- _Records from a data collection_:
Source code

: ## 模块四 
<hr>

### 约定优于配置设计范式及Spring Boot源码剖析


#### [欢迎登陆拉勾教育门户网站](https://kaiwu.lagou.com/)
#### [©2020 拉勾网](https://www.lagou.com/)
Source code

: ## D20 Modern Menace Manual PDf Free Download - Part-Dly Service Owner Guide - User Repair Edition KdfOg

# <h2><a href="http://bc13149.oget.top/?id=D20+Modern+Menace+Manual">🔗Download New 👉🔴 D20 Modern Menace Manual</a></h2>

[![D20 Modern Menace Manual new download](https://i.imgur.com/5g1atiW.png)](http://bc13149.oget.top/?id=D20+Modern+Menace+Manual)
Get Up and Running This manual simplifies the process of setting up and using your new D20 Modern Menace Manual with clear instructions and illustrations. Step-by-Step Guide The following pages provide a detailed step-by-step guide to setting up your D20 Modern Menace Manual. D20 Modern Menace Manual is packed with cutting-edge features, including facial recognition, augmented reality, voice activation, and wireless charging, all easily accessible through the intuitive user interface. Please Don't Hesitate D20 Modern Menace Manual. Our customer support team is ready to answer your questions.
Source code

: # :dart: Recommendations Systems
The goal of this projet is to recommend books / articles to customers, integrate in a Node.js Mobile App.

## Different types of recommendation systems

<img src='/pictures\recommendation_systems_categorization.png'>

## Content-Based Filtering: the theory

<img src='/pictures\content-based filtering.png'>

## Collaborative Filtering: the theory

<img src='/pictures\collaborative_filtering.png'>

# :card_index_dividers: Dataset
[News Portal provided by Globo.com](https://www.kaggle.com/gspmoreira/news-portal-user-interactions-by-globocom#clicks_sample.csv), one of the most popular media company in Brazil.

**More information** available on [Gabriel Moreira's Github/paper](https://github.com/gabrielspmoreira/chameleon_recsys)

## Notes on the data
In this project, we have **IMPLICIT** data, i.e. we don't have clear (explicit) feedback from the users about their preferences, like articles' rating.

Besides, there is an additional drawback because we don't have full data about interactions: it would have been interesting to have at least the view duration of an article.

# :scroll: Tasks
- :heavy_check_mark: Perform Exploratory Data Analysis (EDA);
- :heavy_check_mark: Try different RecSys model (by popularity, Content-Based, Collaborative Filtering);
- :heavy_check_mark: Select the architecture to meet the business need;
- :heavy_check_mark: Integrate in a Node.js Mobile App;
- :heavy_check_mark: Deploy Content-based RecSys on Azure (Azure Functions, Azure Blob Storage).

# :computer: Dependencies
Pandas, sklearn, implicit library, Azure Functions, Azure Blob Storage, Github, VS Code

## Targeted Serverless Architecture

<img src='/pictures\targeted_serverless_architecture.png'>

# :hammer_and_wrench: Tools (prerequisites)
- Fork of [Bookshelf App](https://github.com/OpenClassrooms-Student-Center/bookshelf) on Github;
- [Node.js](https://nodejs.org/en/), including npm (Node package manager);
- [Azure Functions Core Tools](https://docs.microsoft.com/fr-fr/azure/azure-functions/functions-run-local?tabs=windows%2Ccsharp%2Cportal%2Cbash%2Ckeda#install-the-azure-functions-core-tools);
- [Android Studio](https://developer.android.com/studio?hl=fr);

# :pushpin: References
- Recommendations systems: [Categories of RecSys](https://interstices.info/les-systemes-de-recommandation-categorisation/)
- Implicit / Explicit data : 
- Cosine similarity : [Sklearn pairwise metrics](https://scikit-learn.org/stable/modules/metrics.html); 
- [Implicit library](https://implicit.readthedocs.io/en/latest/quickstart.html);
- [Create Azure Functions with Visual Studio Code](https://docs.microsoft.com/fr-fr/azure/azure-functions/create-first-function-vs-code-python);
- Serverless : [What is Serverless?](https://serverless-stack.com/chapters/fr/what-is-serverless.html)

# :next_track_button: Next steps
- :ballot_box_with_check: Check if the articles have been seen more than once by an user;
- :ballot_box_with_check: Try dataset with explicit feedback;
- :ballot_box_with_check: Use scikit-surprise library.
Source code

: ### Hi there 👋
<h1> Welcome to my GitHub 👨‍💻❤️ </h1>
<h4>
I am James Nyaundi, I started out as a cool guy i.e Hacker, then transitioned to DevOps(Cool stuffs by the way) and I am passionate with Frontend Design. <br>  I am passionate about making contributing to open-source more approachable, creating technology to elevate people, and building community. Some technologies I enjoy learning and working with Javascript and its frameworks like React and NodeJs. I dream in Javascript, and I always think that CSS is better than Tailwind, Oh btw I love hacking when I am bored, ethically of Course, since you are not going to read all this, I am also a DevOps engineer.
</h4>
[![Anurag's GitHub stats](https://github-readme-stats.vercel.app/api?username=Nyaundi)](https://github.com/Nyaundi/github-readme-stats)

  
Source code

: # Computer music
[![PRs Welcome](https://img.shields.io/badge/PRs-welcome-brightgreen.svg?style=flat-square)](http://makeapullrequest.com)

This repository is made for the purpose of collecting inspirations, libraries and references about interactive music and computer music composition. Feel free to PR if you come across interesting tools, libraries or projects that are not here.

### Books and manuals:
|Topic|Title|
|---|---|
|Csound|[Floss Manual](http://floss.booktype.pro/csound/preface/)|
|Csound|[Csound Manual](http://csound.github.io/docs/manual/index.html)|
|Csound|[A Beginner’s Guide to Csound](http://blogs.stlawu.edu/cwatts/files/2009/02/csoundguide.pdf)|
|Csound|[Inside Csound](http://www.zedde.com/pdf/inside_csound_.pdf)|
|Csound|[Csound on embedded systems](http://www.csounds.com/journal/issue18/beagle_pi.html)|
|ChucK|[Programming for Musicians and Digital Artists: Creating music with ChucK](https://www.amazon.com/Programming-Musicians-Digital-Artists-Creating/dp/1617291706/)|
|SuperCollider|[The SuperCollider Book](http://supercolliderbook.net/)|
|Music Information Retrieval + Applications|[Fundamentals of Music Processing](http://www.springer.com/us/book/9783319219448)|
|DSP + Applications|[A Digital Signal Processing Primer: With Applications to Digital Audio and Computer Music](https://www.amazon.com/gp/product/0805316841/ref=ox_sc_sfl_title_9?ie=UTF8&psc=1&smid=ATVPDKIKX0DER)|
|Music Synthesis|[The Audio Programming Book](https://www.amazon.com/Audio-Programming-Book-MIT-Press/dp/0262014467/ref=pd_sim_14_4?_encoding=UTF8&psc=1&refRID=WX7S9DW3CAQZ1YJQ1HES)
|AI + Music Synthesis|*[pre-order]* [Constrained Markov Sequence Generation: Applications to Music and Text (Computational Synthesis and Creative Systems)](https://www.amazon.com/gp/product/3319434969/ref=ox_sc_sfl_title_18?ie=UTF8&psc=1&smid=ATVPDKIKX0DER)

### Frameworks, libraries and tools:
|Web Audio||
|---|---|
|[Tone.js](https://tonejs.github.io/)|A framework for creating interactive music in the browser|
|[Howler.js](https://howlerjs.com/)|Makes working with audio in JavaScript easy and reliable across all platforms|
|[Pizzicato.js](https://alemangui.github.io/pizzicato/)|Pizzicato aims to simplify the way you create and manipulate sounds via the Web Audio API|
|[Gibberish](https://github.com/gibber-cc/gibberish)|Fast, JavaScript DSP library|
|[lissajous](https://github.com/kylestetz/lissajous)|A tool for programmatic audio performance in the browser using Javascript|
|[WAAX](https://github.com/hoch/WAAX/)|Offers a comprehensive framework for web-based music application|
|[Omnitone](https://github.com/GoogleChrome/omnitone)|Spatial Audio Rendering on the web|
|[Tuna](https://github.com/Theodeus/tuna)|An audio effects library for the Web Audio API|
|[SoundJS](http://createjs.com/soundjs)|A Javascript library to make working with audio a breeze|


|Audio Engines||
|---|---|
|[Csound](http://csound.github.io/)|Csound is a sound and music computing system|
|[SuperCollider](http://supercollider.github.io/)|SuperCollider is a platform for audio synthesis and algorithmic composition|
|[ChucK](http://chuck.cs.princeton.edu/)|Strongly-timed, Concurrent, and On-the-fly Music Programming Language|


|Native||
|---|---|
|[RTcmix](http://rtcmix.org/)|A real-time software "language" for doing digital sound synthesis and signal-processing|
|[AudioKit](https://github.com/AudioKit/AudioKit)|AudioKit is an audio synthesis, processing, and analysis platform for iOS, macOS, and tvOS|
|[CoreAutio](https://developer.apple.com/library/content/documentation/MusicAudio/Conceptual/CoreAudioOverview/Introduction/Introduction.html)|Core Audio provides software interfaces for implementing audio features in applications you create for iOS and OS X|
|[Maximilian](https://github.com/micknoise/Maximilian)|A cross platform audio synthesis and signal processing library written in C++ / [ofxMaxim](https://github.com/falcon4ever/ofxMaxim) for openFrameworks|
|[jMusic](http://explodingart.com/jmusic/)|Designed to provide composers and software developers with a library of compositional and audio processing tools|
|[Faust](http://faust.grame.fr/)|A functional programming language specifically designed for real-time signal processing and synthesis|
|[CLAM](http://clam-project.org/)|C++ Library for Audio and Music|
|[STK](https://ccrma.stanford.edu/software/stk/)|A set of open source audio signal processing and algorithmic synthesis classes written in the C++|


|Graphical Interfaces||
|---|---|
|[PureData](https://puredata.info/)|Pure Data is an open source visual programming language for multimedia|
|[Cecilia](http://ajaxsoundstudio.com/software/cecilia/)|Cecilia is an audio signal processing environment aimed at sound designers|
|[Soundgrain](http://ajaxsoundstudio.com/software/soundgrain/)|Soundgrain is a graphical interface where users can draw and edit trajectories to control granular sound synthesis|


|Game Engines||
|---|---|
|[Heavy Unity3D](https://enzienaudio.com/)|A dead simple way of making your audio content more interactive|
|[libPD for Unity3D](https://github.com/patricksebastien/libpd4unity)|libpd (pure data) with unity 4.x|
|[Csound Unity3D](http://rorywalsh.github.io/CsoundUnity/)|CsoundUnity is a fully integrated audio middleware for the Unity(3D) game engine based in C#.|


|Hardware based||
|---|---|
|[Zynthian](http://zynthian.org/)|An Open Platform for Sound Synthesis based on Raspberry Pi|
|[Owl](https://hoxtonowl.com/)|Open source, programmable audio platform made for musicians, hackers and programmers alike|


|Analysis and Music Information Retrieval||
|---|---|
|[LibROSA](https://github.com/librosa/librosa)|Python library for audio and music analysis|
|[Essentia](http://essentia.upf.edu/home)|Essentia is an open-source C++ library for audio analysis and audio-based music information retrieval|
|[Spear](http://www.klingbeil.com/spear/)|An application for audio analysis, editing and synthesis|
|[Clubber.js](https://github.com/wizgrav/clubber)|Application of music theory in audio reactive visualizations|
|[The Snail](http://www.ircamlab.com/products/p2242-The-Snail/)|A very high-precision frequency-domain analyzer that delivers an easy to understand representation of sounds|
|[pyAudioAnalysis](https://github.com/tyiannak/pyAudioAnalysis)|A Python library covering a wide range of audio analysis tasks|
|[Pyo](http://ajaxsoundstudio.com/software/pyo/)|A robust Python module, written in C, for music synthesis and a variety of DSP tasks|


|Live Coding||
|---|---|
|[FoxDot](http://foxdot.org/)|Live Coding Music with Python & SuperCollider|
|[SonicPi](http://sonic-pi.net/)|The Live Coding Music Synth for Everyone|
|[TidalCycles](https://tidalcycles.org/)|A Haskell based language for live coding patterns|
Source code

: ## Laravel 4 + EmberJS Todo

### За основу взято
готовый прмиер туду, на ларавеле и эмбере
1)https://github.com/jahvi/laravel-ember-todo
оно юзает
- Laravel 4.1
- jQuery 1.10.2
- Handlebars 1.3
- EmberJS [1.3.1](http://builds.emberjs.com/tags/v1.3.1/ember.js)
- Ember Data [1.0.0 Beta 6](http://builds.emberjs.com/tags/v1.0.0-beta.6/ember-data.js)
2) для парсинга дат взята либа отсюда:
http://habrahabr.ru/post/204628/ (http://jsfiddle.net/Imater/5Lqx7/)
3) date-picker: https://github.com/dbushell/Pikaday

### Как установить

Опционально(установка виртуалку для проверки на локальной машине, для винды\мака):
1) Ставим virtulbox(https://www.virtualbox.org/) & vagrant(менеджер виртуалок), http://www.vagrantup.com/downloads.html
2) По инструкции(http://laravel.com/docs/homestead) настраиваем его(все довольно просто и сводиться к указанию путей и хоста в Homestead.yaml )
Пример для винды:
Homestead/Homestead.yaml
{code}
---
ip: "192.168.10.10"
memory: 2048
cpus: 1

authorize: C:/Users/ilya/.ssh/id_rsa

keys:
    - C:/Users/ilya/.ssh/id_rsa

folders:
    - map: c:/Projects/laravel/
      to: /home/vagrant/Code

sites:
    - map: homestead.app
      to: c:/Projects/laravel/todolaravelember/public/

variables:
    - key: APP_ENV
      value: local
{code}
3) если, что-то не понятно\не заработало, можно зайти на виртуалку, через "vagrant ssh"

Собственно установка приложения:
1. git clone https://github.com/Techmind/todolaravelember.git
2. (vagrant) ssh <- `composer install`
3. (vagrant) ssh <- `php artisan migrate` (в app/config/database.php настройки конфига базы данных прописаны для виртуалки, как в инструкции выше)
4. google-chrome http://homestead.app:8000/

- _What you are asked to do_:
Within the lines above, find those holding the word "Csound" and copy them.

- _Answer for the task_:
|Csound|[Floss Manual](http://floss.booktype.pro/csound/preface/)|
|Csound|[Csound Manual](http://csound.github.io/docs/manual/index.html)|
|Csound|[A Beginner’s Guide to Csound](http://blogs.stlawu.edu/cwatts/files/2009/02/csoundguide.pdf)|
|Csound|[Inside Csound](http://www.zedde.com/pdf/inside_csound_.pdf)|
|Csound|[Csound on embedded systems](http://www.csounds.com/journal/issue18/beagle_pi.html)|
|[Csound](http://csound.github.io/)|Csound is a sound and music computing system|
|[Csound Unity3D](http://rorywalsh.github.io/CsoundUnity/)|CsoundUnity is a fully integrated audio middleware for the Unity(3D) game engine based in C#.|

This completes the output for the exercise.